As I start rehearsing for another summer Shakespeare production, I find myself poring over advice from directors and actors on how best to approach the (often difficult) text in order to deliver a truthful, authentic performance. Many an actor over the centuries has used Hamlet’s advice to the players as a good starting point for performing Shakespeare:
“Speak the speech, I pray you, as I pronounced it to you, trippingly on the tongue. But if you mouth it, as many of our players do, I had as lief the town crier spoke my lines. Nor do not saw the air too much with your hand, thus, but use all gently, for in the very torrent, tempest, and (as I may say) whirlwind of your passion, you must acquire and beget a temperance that may give it smoothness.”

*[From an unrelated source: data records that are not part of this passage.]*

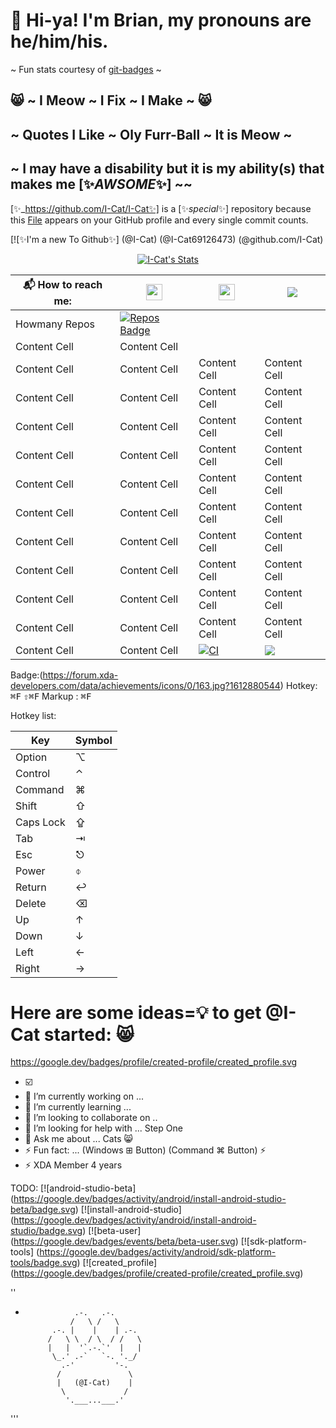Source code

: # 👋 Hi-ya! I'm Brian, my pronouns are he/him/his.
~ Fun stats courtesy of [git-badges](https://pufler.dev/git-badges) ~
## 😸 ~ I Meow ~ I Fix ~ I Make ~ 😸
## ~ Quotes I Like ~ Oly Furr-Ball ~ It is Meow ~
## ~ I may have a disability but it is my ability(s) that makes me [✨_AWSOME_✨] ~~
[✨_https://github.com/I-Cat/I-Cat✨] is a [✨_special_✨] repository because this [File]('https://github.com/I-Cat/I-Cat/README.md') appears on your GitHub profile and every single commit counts.

[![✨I'm a new To Github✨] (@I-Cat) (@I-Cat69126473)  (@github.com/I-Cat)
<p align="center">
  <a href="https://github.com/I-Cat Class=rich-diff-level-one">
    <img src="https://github-readme-stats.vercel.app/api?username=I-Cat&title_color=Purpple&text_color=777" alt="I-Cat's Stats" >
  </a>
</p>

📬 How to reach me: | <a href="https://linkedin.com/in/%%%%%%"> <img src="https://img.icons8.com/color/48/000000/linkedin-circled.png" width="26px"/>  | <a href="https://twitter.com/ICat69126473"> <img src="https://img.icons8.com/color/48/000000/twitter-circled.png" width="26px"/> | <img src="https://img.shields.io/badge/Made%20with-%E2%9D%A4-red.svg?colorB=11a9f7">
------------- | -------------  | ------------ | -------------
 Howmany Repos| [![Repos Badge](https://badges.pufler.dev/repos/I-Cat)](https://badges.pufler.dev)
  | Content Cell  | Content Cell
Content Cell  | Content Cell  | Content Cell  | Content Cell
Content Cell  | Content Cell  | Content Cell  | Content Cell
Content Cell  | Content Cell  | Content Cell  | Content Cell
Content Cell  | Content Cell  | Content Cell  | Content Cell
Content Cell  | Content Cell  | Content Cell  | Content Cell
Content Cell  | Content Cell  | Content Cell  | Content Cell
Content Cell  | Content Cell  | Content Cell  | Content Cell
Content Cell  | Content Cell  | Content Cell  | Content Cell
Content Cell  | Content Cell  | Content Cell  | Content Cell
Content Cell  | Content Cell  | Content Cell  | Content Cell
Content Cell  | Content Cell  | [![CI](https://github.com/I-Cat/hooks/actions/workflows/simple.yml/badge.svg)](https://github.com/I-Cat/hooks/actions/workflows/simple.yml)  | <img src="https://img.shields.io/badge/Made%20with-%E2%9D%A4-red.svg?colorB=Pink">

Badge:(https://forum.xda-developers.com/data/achievements/icons/0/163.jpg?1612880544)
Hotkey:
<kbd>⌘F</kbd>
<kbd>⇧⌘F</kbd>
Markup : <kbd>⌘F</kbd>

Hotkey list:

| Key | Symbol |
| --- | --- |
| Option | ⌥ |
| Control | ⌃ |
| Command | ⌘ |
| Shift | ⇧ |
| Caps Lock | ⇪ |
| Tab | ⇥ |
| Esc | ⎋ |
| Power | ⌽ |
| Return | ↩ |
| Delete | ⌫ |
| Up | ↑ |
| Down | ↓ |
| Left | ← |
| Right | → |

# Here are some ideas=💡  to get @I-Cat started: 😸

https://google.dev/badges/profile/created-profile/created_profile.svg
+ ☑️
+ 🔭 I’m currently working on ... 
+ 🌱 I’m currently learning ...
+ 👯 I’m looking to collaborate on ..
+ 🤔 I’m looking for help with ...  Step One
+ 💬 Ask me about ...   Cats 😸
+ ⚡ Fun fact: ... (Windows ⊞ Button) (Command ⌘ Button) ⚡
+ ⚡ XDA Member 4 years

TODO:
[![android-studio-beta] (https://google.dev/badges/activity/android/install-android-studio-beta/badge.svg)
[![install-android-studio] (https://google.dev/badges/activity/android/install-android-studio/badge.svg)
[![beta-user] (https://google.dev/badges/events/beta/beta-user.svg)
[![sdk-platform-tools] (https://google.dev/badges/activity/android/sdk-platform-tools/badge.svg)
[![created_profile] (https://google.dev/badges/profile/created-profile/created_profile.svg)

''
*                .-.   .-.
                /   \ /   \ 
            .-. |    |    | .-.
           /   \ \  / \  / /   \
           |   |  '`.-.`'  |   |
            \_.' .-`   `-. '._/
              .-'         '-.
             /               \
             |   (@I-Cat)    |
              \             /
               '.___...___.'
              
              
'''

But what’s this got to do with agency new business?
So often we slave over the content of our pitch presentations, working for days to simplify complex thinking into accessible creative ideas. But what we so rarely do is allow sufficient time for practising how to present those creative ideas, to communicate our thinking in a way that will engage, excite and delight our audience. Even the best ideas can fall flat if not presented well.

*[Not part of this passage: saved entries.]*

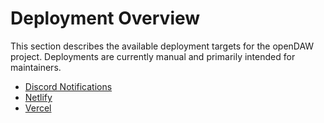 # Deployment Overview

This section describes the available deployment targets for the openDAW
project. Deployments are currently manual and primarily intended for
maintainers.

- [Discord Notifications](./discord.md)
- [Netlify](./netlify.md)
- [Vercel](./vercel.md)
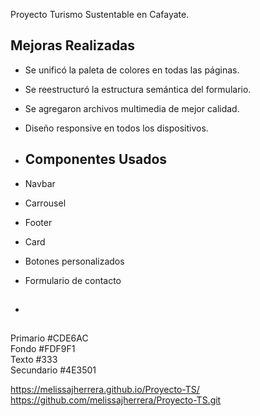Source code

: Proyecto Turismo Sustentable en Cafayate. 

## Mejoras Realizadas

- Se unificó la paleta de colores en todas las páginas.
- Se reestructuró la estructura semántica del formulario.
- Se agregaron archivos multimedia de mejor calidad.
- Diseño responsive en todos los dispositivos.

- ## Componentes Usados

- Navbar
- Carrousel
- Footer
- Card
- Botones personalizados
- Formulario de contacto

- ##
 Primario    #CDE6AC   
 Fondo       #FDF9F1   
 Texto       #333   
 Secundario  #4E3501 

https://melissajherrera.github.io/Proyecto-TS/
https://github.com/melissajherrera/Proyecto-TS.git
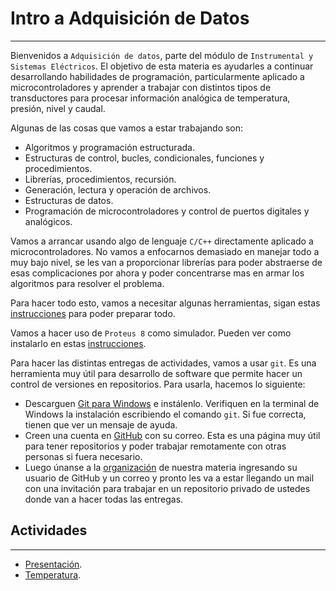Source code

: # Intro a Adquisición de Datos
---
Bienvenidos a `Adquisición de datos`, parte del módulo de `Instrumental y Sistemas Eléctricos`. El objetivo de esta materia es ayudarles a continuar desarrollando habilidades de programación, particularmente aplicado a microcontroladores y aprender a trabajar con distintos tipos de transductores para procesar información analógica de temperatura, presión, nivel y caudal. 

Algunas de las cosas que vamos a estar trabajando son:

- Algoritmos y programación estructurada.
- Estructuras de control, bucles, condicionales, funciones y procedimientos.
- Librerías, procedimientos, recursión.
- Generación, lectura y operación de archivos.
- Estructuras de datos.
- Programación de microcontroladores y control de puertos digitales y analógicos.

Vamos a arrancar usando algo de lenguaje `C/C++` directamente aplicado a microcontroladores. No vamos a enfocarnos demasiado en manejar todo a muy bajo nivel, se les van a proporcionar librerías para poder abstraerse de esas complicaciones por ahora y poder concentrarse mas en armar los algoritmos para resolver el problema.

Para hacer todo esto, vamos a necesitar algunas herramientas, sigan estas [instrucciones](../guides/vscode-avr/) para poder preparar todo.

Vamos a hacer uso de `Proteus 8` como simulador. Pueden ver como instalarlo en estas [instrucciones](../guides/proteus8/).

Para hacer las distintas entregas de actividades, vamos a usar `git`. Es una herramienta muy útil para desarrollo de software que permite hacer un control de versiones en repositorios. Para usarla, hacemos lo siguiente:

- Descarguen [Git para Windows](https://git-scm.com/download/win) e instálenlo. Verifiquen en la terminal de Windows la instalación escribiendo el comando `git`. Si fue correcta, tienen que ver un mensaje de ayuda.
- Creen una cuenta en [GitHub](https://github.com/) con su correo. Esta es una página muy útil para tener repositorios y poder trabajar remotamente con otras personas si fuera necesario.  
- Luego únanse a la [organización](https://docs.google.com/forms/d/e/1FAIpQLSe2m_H-AmedQ_1u3ikfkPpQdamA2jGEHe3EnPI63YXIZo1Jvw/viewform) de nuestra materia ingresando su usuario de GitHub y un correo y pronto les va a estar llegando un mail con una invitación para trabajar en un repositorio privado de ustedes donde van a hacer todas las entregas.

## Actividades
---
- [Presentación](pset0/).
- [Temperatura](pset1/).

So how can our agency new business presentations benefit from Hamlet’s advice to the players?
1. Don’t underestimate the power of your voice:
“Speak the speech, I pray you, as I pronounced it to you, trippingly on the tongue.”
However brilliant your idea, if you present it in a garbled manner, stumbling over your words and with a voice full of nerves, you’re not going to do it justice. Try to speak clearly and confidently, using pauses, pace and tone to engage and inspire your audience with your thinking.
2. Understand the importance of demonstrating genuine passion and authenticity:
“But if you mouth it, as many of our players do, I had as lief the town crier spoke my lines.”
Don’t simply regurgitate a script in a pitch. Dare to ditch the notes and let your true personality shine through. Believe in your ideas. Believe in your thinking. Let your genuine passion show. By doing so you will be far more likely to engage with your audience from the offset and far more likely to influence their decision-making.
3. Know when to rein it in and demonstrate the calm stillness of gravitas:
“Nor do not saw the air too much with your hand, thus, but use all gently, for in the very torrent, tempest, and (as I may say) whirlwind of your passion, you must acquire and beget a temperance that may give it smoothness.”
Some might argue that wildly gesticulating can help to demonstrate passion, but getting too carried away in the moment tends to detract from your gravitas instead. Waving your arms around and frantically nodding with raised ‘please like me’ eyebrows can lower your status and take the focus away from what you’re trying to say. When you really need to hammer home a point, work to cultivate the calm, grounded stillness of gravitas – the temperance that may give it smoothness.
So although I’m fully aware of how pretentious I might sound, I firmly believe in Hamlet’s advice. I’ve seen first hand how average ideas presented well can win over excellent ideas presented poorly.
To ensure those excellent ideas see the light of day, surely we should all take on board Hamlet’s advice and work to improve our presentation skills?